Exactly retype the lines from the top of the data through the line containing "this population might", leaving out every picture.

-- Data for analysis --
↓

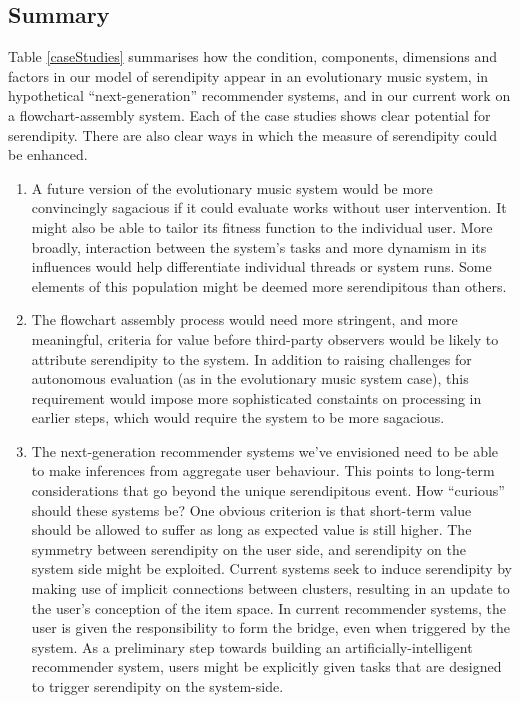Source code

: \subsection{Summary}

Table \ref{caseStudies} summarises how the condition, components,
dimensions and factors in our model of serendipity appear in an
evolutionary music system, in hypothetical ``next-generation''
recommender systems, and in our current work on a flowchart-assembly
system.  Each of the case studies shows clear potential for
serendipity.  There are also clear ways in which the measure of
serendipity could be enhanced.

\begin{enumerate}
\item A future version of the evolutionary music system would be more
  convincingly sagacious if it could evaluate works without user
  intervention.  It might also be able to tailor its fitness function
  to the individual user.  More broadly, interaction between the
  system's tasks and more dynamism in its influences would help
  differentiate individual threads or system runs.  Some elements of
  this population might be deemed more serendipitous than others.

\item  The flowchart assembly process would need more stringent, and
  more meaningful, criteria for value before third-party observers
  would be likely to attribute serendipity to the system.  In addition
  to raising challenges for autonomous evaluation (as in the
  evolutionary music system case), this requirement would impose more
  sophisticated constaints on processing in earlier steps, which would
  require the system to be more sagacious.

\item  The next-generation recommender systems we've envisioned need to
  be able to make inferences from aggregate user behaviour.  This
  points to long-term considerations that go beyond the unique
  serendipitous event.  How ``curious'' should these systems be?  One
  obvious criterion is that short-term value should be allowed to
  suffer as long as expected value is still higher.  The symmetry
  between serendipity on the user side, and serendipity on the system
  side might be exploited.  Current systems seek to induce serendipity
  by making use of implicit connections between clusters, resulting in
  an update to the user's conception of the item space.  In current
  recommender systems, the user is given the responsibility to form
  the bridge, even when triggered by the system.  As a preliminary
  step towards building an artificially-intelligent recommender
  system, users might be explicitly given tasks that are designed to
  trigger serendipity on the system-side.
\end{enumerate}

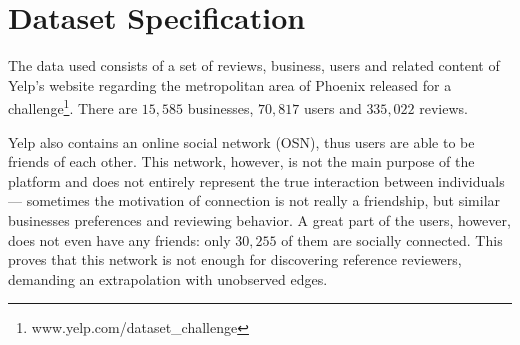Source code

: \section{Dataset Specification}
The data used consists of a set of reviews, business, users and related content of Yelp's website regarding the metropolitan area of Phoenix released for a challenge\footnote{www.yelp.com/dataset\_challenge}. There are $15,585$ businesses, $70,817$ users and $335,022$ reviews.

Yelp also contains an online social network (OSN), thus users are able to be friends of each other. This network, however, is not the main purpose of the platform and does not entirely represent the true interaction between individuals --- sometimes the motivation of connection is not really a friendship, but similar businesses preferences and reviewing behavior. A great part of the users, however, does not even have any friends: only $30,255$ of them are socially connected. This proves that this network is not enough for discovering reference reviewers, demanding an extrapolation with unobserved edges.
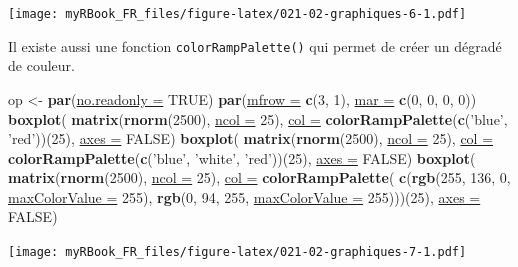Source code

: \documentclass[twoside,symmetric]{book}
\newenvironment{Shaded}{}{}
\newcommand{\DataTypeTok}[1]{\underline{#1}}
\newcommand{\DecValTok}[1]{#1}
\newcommand{\KeywordTok}[1]{\textbf{#1}}
\newcommand{\NormalTok}[1]{#1}
\newcommand{\OtherTok}[1]{#1}
\newcommand{\StringTok}[1]{#1}
\begin{document}
\texttt{[image: myRBook\_FR\_files/figure-latex/021-02-graphiques-6-1.pdf]}

Il existe aussi une fonction \texttt{colorRampPalette()} qui permet de créer un dégradé de couleur.

\begin{Shaded}
\begin{Highlighting}[]
\NormalTok{op <-}\StringTok{ }\KeywordTok{par}\NormalTok{(}\DataTypeTok{no.readonly =} \OtherTok{TRUE}\NormalTok{)}
\KeywordTok{par}\NormalTok{(}\DataTypeTok{mfrow =} \KeywordTok{c}\NormalTok{(}\DecValTok{3}\NormalTok{, }\DecValTok{1}\NormalTok{), }\DataTypeTok{mar =} \KeywordTok{c}\NormalTok{(}\DecValTok{0}\NormalTok{, }\DecValTok{0}\NormalTok{, }\DecValTok{0}\NormalTok{, }\DecValTok{0}\NormalTok{))}
\KeywordTok{boxplot}\NormalTok{(}
  \KeywordTok{matrix}\NormalTok{(}\KeywordTok{rnorm}\NormalTok{(}\DecValTok{2500}\NormalTok{), }\DataTypeTok{ncol =} \DecValTok{25}\NormalTok{), }
  \DataTypeTok{col =} \KeywordTok{colorRampPalette}\NormalTok{(}\KeywordTok{c}\NormalTok{(}\StringTok{'blue'}\NormalTok{, }\StringTok{'red'}\NormalTok{))(}\DecValTok{25}\NormalTok{), }
  \DataTypeTok{axes =} \OtherTok{FALSE}\NormalTok{)}
\KeywordTok{boxplot}\NormalTok{(}
  \KeywordTok{matrix}\NormalTok{(}\KeywordTok{rnorm}\NormalTok{(}\DecValTok{2500}\NormalTok{), }\DataTypeTok{ncol =} \DecValTok{25}\NormalTok{), }
  \DataTypeTok{col =} \KeywordTok{colorRampPalette}\NormalTok{(}\KeywordTok{c}\NormalTok{(}\StringTok{'blue'}\NormalTok{, }\StringTok{'white'}\NormalTok{, }\StringTok{'red'}\NormalTok{))(}\DecValTok{25}\NormalTok{), }
  \DataTypeTok{axes =} \OtherTok{FALSE}\NormalTok{)}
\KeywordTok{boxplot}\NormalTok{(}
  \KeywordTok{matrix}\NormalTok{(}\KeywordTok{rnorm}\NormalTok{(}\DecValTok{2500}\NormalTok{), }\DataTypeTok{ncol =} \DecValTok{25}\NormalTok{), }
  \DataTypeTok{col =}  \KeywordTok{colorRampPalette}\NormalTok{(}
    \KeywordTok{c}\NormalTok{(}\KeywordTok{rgb}\NormalTok{(}\DecValTok{255}\NormalTok{, }\DecValTok{136}\NormalTok{, }\DecValTok{0}\NormalTok{, }\DataTypeTok{maxColorValue =} \DecValTok{255}\NormalTok{),  }
    \KeywordTok{rgb}\NormalTok{(}\DecValTok{0}\NormalTok{, }\DecValTok{94}\NormalTok{, }\DecValTok{255}\NormalTok{, }\DataTypeTok{maxColorValue =} \DecValTok{255}\NormalTok{)))(}\DecValTok{25}\NormalTok{), }
  \DataTypeTok{axes =} \OtherTok{FALSE}\NormalTok{)}
\end{Highlighting}
\end{Shaded}

\texttt{[image: myRBook\_FR\_files/figure-latex/021-02-graphiques-7-1.pdf]}
\end{document}
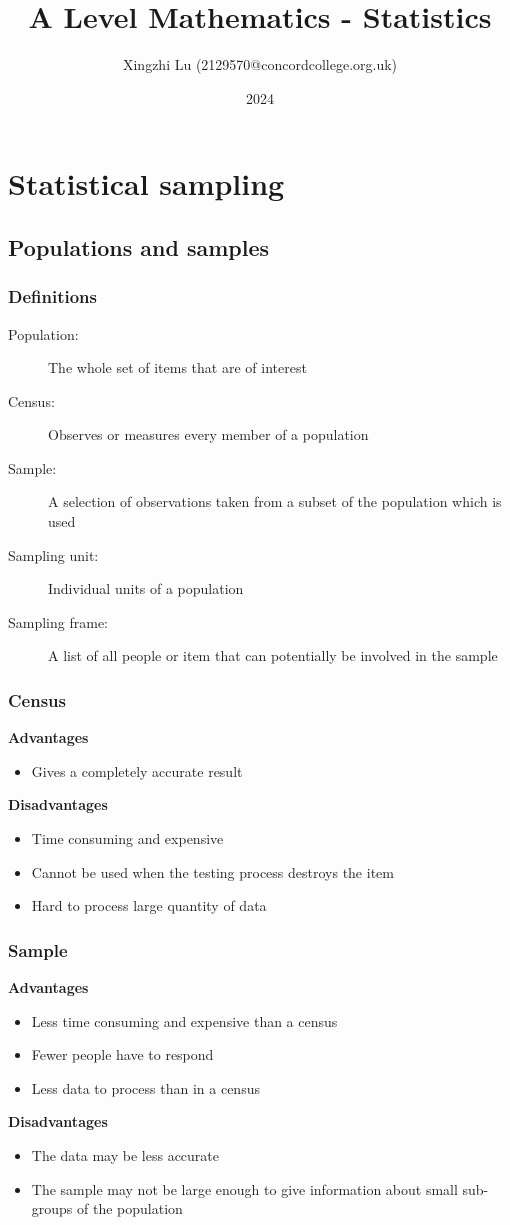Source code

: \documentclass[A4paper]{article}
\title{A Level Mathematics - Statistics}
\author{Xingzhi Lu (2129570@concordcollege.org.uk)}
\date{2024}
\begin{document}
	\maketitle
	\section{Statistical sampling}
	\subsection{Populations and samples}
	\subsubsection{Definitions}
	\begin{description}
		\item[Population:] The whole set of items that are of interest
		\item[Census:] Observes or measures every member of a population
		\item[Sample:] A selection of observations taken from a subset of the population which is used
		\item[Sampling unit:] Individual units of a population
		\item[Sampling frame:] A list of all people or item that can potentially be involved in the sample
	\end{description}
	
	\subsubsection{Census}
	\textbf{Advantages}
	\begin{itemize}
		\item Gives a completely accurate result
	\end{itemize}
	\textbf{Disadvantages}
	\begin{itemize}
		\item Time consuming and expensive
		\item Cannot be used when the testing process destroys the item
		\item Hard to process large quantity of data
	\end{itemize}
	\subsubsection{Sample}
	\textbf{Advantages}
	\begin{itemize}
		\item Less time consuming and expensive than a census
		\item Fewer people have to respond
		\item Less data to process than in a census
	\end{itemize}
	\textbf{Disadvantages}
	\begin{itemize}
		\item The data may be less accurate
		\item The sample may not be large enough to give information about small sub-groups of the population
	\end{itemize}
	
\end{document}
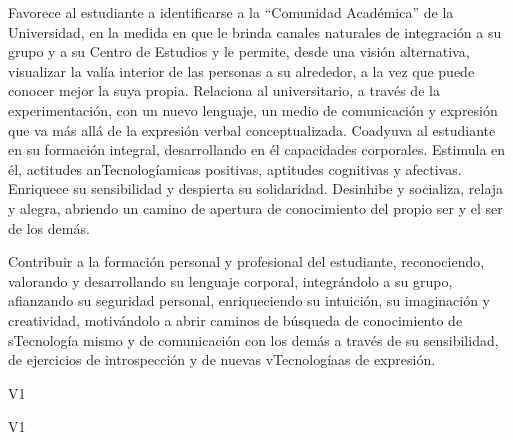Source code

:\begin{syllabus}


\begin{justification}
Favorece al estudiante a identificarse a la ``Comunidad Académica'' de la Universidad, en la medida en que le brinda canales naturales de integración a su grupo y  a su Centro de Estudios y le permite,  desde una visión alternativa, visualizar la valía interior de las personas a su alrededor, a la vez que puede conocer mejor la suya propia.
Relaciona al universitario, a través de la experimentación, con un nuevo lenguaje, un medio de comunicación y expresión que va más allá de la expresión verbal conceptualizada.
Coadyuva al estudiante en su formación integral, desarrollando en él  capacidades corporales. Estimula en él, actitudes anTecnologíamicas positivas,  aptitudes cognitivas y afectivas. Enriquece su sensibilidad y despierta su solidaridad.
Desinhibe y socializa, relaja y alegra,  abriendo un camino de apertura de conocimiento del propio ser y el ser de los demás.

\end{justification}

\begin{goals}
\item Contribuir a la formación personal y profesional del estudiante, reconociendo, valorando y desarrollando su lenguaje corporal, integrándolo a su grupo, afianzando su seguridad personal, enriqueciendo su intuición, su imaginación y creatividad, motivándolo  a abrir caminos de búsqueda  de conocimiento de sTecnología mismo y de comunicación con los demás a través de su sensibilidad, de ejercicios de introspección y de nuevas vTecnologíaas de expresión.
\end{goals}

\begin{outcomes}{V1}
    \item {}
    \item {}
\end{outcomes}

\begin{competences}{V1}
    \item {}
    \item {}
    \item {}
\end{competences}


\end{syllabus}
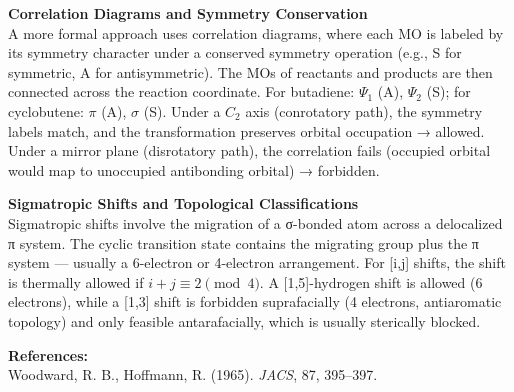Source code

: \begin{technical}
\noindent\textbf{Correlation Diagrams and Symmetry Conservation}\\[0.3em]
A more formal approach uses correlation diagrams, where each MO is labeled by its symmetry character under a conserved symmetry operation (e.g., S for symmetric, A for antisymmetric). The MOs of reactants and products are then connected across the reaction coordinate. For butadiene: \(\Psi_1\) (A), \(\Psi_2\) (S); for cyclobutene: \(\pi\) (A), \(\sigma\) (S). Under a \( C_2 \) axis (conrotatory path), the symmetry labels match, and the transformation preserves orbital occupation → allowed. Under a mirror plane (disrotatory path), the correlation fails (occupied orbital would map to unoccupied antibonding orbital) → forbidden.

\noindent\textbf{Sigmatropic Shifts and Topological Classifications}\\[0.3em]
Sigmatropic shifts involve the migration of a σ-bonded atom across a delocalized π system. The cyclic transition state contains the migrating group plus the π system — usually a 6-electron or 4-electron arrangement. For [i,j] shifts, the shift is thermally allowed if \(i + j \equiv 2 \pmod{4}\). A [1,5]-hydrogen shift is allowed (6 electrons), while a [1,3] shift is forbidden suprafacially (4 electrons, antiaromatic topology) and only feasible antarafacially, which is usually sterically blocked.

\vspace{0.3em}
\noindent\textbf{References:}\\
Woodward, R. B., Hoffmann, R. (1965). \textit{JACS}, 87, 395–397.\\
\end{technical}
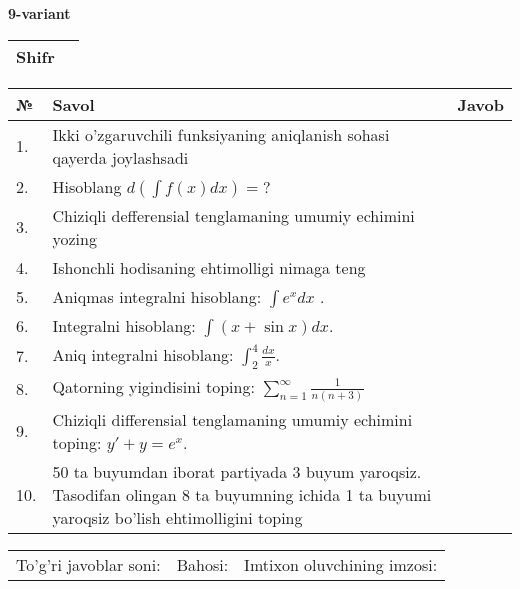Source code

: \documentclass{article}
\begin{document}
  \egroup
  
  \newpage
  
  
  \textbf{9-variant}\\
  
  \bgroup
  \def\arraystretch{1.6} %
  
  \begin{tabular}{|m{5.7cm}|m{9.5cm}|}
  \hline
  Shifr & \\
  \hline
  \end{tabular}
  
  \vspace{1cm}
  
  \begin{tabular}{|m{0.7cm}|m{10cm}|m{4cm}|}
  \hline
  № & Savol & Javob \\
  \hline
  1. & Ikki o'zgaruvchili funksiyaning aniqlanish sohasi qayerda joylashsadi &  \\
  \hline
  2. & Hisoblang \(d\left( \int {f(x)dx} \right) = ?\) &  \\
  \hline
  3. & Chiziqli defferensial tenglamaning umumiy echimini yozing &  \\
  \hline
  4. & Ishonchli hodisaning ehtimolligi nimaga teng &  \\
  \hline
  5. & Aniqmas integralni hisoblang: \(\int {e^{x}dx}\) . &  \\
  \hline
  6. & Integralni hisoblang: \(\int {(x + \sin x)dx}\). &  \\
  \hline
  7. & Aniq integralni hisoblang: \(\int_{2}^{4}\frac{dx}{x}\). &  \\
  \hline
  8. & Qatorning yigindisini toping: \(\sum_{n = 1}^{\infty}\frac{1}{n(n + 3)}\) &  \\
  \hline
  9. & Chiziqli differensial tenglamaning umumiy echimini toping: \(y' + y = e^{x}\). &  \\
  \hline
  10. & 50 ta buyumdan iborat partiyada 3 buyum yaroqsiz. Tasodifan olingan 8 ta buyumning ichida 1 ta buyumi yaroqsiz bo'lish ehtimolligini toping &  \\
  \hline
  \end{tabular}
  
  \vspace{1cm}
  
  \begin{tabular}{lll}
  To'g'ri javoblar soni: \underline{\hspace{1.5cm}} & 
  Bahosi: \underline{\hspace{1.5cm}} & 
  Imtixon oluvchining imzosi: \underline{\hspace{2cm}} \\
  \end{tabular}
  
\end{document}
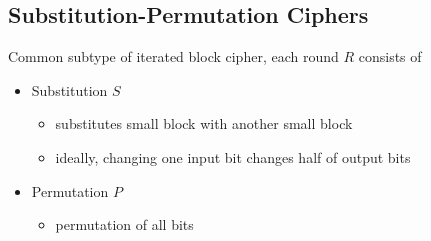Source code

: \documentclass[draft]{article}
\begin{document}
\subsection{Substitution-Permutation Ciphers}
Common subtype of iterated block cipher, each round $R$ consists of
\begin{itemize}[nosep]
    \item Substitution $S$
          \begin{itemize}[nosep]
              \item substitutes small block with another small block
              \item ideally, changing one input bit changes half of output bits
          \end{itemize}
    \item Permutation $P$
          \begin{itemize}[nosep]
              \item permutation of all bits
          \end{itemize}
\end{itemize}
\end{document}

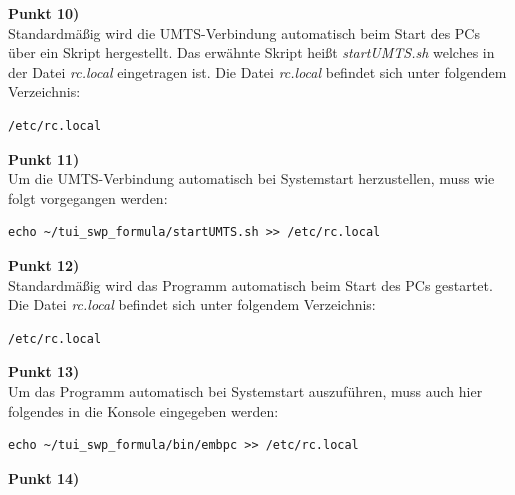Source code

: \documentclass[fontsize = 12pt, paper = a4]{scrreprt}
\begin{document}
\textbf{Punkt 10)} \\

Standardmäßig wird die UMTS-Verbindung automatisch beim Start des PCs über ein Skript hergestellt. Das erwähnte Skript heißt \textit{startUMTS.sh} welches in der Datei  \textit{rc.local } eingetragen ist. Die Datei \textit{rc.local} befindet sich unter folgendem Verzeichnis:

\vspace*{4mm}
\begin{lstlisting}[frame=single]
/etc/rc.local
\end{lstlisting} 
\vspace*{-2mm}

\textbf{Punkt 11)} \\

Um die UMTS-Verbindung automatisch bei Systemstart herzustellen, muss wie folgt vorgegangen werden:

\vspace*{4mm}
\begin{lstlisting}[frame=single]
echo ~/tui_swp_formula/startUMTS.sh >> /etc/rc.local
\end{lstlisting} 
\vspace*{-2mm}

\textbf{Punkt 12)} \\

Standardmäßig wird das Programm automatisch beim Start des PCs gestartet. Die Datei \textit{rc.local} befindet sich unter folgendem Verzeichnis:

\vspace*{4mm}
\begin{lstlisting}[frame=single]
/etc/rc.local
\end{lstlisting} 
\vspace*{-2mm}

\textbf{Punkt 13)} \\

Um das Programm automatisch bei Systemstart auszuführen, muss auch hier folgendes in die Konsole eingegeben werden:

\vspace*{4mm}
\begin{lstlisting}[frame=single]
echo ~/tui_swp_formula/bin/embpc >> /etc/rc.local
\end{lstlisting} 
\vspace*{-2mm}

\newpage

\textbf{Punkt 14)} \\
\end{document}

↑

-- Solution to this exercise --
Source code

: \subsection{Summary}

Table \ref{caseStudies} summarises how the condition, components,
dimensions and factors in our model of serendipity appear in an
evolutionary music system, in hypothetical ``next-generation''
recommender systems, and in our current work on a flowchart-assembly
system.  Each of the case studies shows clear potential for
serendipity.  There are also clear ways in which the measure of
serendipity could be enhanced.

\begin{enumerate}
\item A future version of the evolutionary music system would be more
  convincingly sagacious if it could evaluate works without user
  intervention.  It might also be able to tailor its fitness function
  to the individual user.  More broadly, interaction between the
  system's tasks and more dynamism in its influences would help
  differentiate individual threads or system runs.  Some elements of
  this population might be deemed more serendipitous than others.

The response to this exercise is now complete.